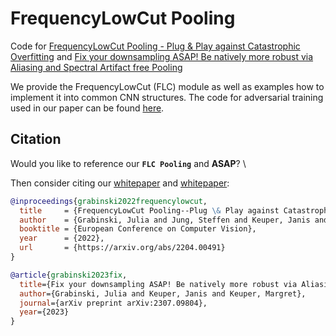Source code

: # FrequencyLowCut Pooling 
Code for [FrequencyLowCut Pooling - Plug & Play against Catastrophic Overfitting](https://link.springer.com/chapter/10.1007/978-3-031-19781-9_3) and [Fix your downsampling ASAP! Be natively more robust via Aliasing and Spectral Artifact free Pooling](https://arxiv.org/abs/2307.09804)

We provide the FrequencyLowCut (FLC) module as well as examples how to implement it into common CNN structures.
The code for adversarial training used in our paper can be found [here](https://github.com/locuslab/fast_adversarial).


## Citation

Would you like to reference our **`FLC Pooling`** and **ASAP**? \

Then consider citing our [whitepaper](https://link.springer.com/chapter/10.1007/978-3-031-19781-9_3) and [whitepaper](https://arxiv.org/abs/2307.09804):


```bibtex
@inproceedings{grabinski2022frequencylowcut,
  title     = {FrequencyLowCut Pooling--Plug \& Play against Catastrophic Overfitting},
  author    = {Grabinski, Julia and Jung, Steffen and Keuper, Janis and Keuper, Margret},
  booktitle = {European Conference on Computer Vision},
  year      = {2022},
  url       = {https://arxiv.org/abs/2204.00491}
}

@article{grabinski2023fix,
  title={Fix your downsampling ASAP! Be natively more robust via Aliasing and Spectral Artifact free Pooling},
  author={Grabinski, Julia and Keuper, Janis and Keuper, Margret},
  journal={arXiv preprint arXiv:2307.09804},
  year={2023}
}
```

--------

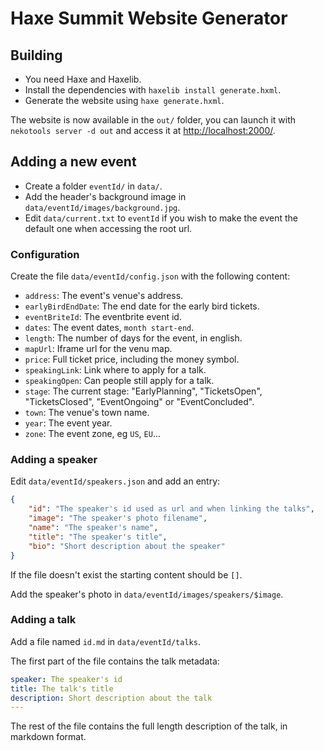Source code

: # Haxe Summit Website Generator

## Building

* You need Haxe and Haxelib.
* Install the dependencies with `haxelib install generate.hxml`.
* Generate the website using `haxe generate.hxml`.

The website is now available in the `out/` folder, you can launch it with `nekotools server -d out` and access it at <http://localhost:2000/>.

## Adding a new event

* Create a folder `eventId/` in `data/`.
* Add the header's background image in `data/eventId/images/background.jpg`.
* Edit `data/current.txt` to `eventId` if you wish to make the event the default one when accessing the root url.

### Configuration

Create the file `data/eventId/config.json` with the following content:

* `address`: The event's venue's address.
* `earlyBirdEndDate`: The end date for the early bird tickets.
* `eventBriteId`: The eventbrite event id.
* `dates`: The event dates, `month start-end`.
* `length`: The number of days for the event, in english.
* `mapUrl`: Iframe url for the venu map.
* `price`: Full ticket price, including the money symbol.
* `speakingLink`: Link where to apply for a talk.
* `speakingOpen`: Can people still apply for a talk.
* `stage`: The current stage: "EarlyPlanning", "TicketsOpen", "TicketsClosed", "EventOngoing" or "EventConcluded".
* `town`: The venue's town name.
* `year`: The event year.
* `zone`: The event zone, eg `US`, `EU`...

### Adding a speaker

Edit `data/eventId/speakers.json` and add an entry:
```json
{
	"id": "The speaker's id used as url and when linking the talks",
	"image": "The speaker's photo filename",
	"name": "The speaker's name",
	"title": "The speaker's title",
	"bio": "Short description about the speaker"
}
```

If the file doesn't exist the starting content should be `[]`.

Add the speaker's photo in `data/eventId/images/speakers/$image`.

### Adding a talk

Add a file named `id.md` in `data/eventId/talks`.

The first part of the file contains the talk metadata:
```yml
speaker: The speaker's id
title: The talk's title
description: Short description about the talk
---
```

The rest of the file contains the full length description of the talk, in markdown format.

--------

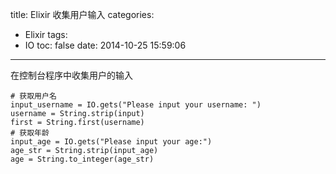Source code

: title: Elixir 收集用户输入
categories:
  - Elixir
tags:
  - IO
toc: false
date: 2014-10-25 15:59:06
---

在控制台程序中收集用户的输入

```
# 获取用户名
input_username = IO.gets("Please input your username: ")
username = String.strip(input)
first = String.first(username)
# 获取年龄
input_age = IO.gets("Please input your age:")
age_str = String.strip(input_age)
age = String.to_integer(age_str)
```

--------

## [Exercise directions]
Taking the line with "eventbrite event id." as the first and the line with "still apply for a talk." as the last, retype that stretch of the data above exactly, with no other lines.

## [Reply]
* `eventBriteId`: The eventbrite event id.
* `dates`: The event dates, `month start-end`.
* `length`: The number of days for the event, in english.
* `mapUrl`: Iframe url for the venu map.
* `price`: Full ticket price, including the money symbol.
* `speakingLink`: Link where to apply for a talk.
* `speakingOpen`: Can people still apply for a talk.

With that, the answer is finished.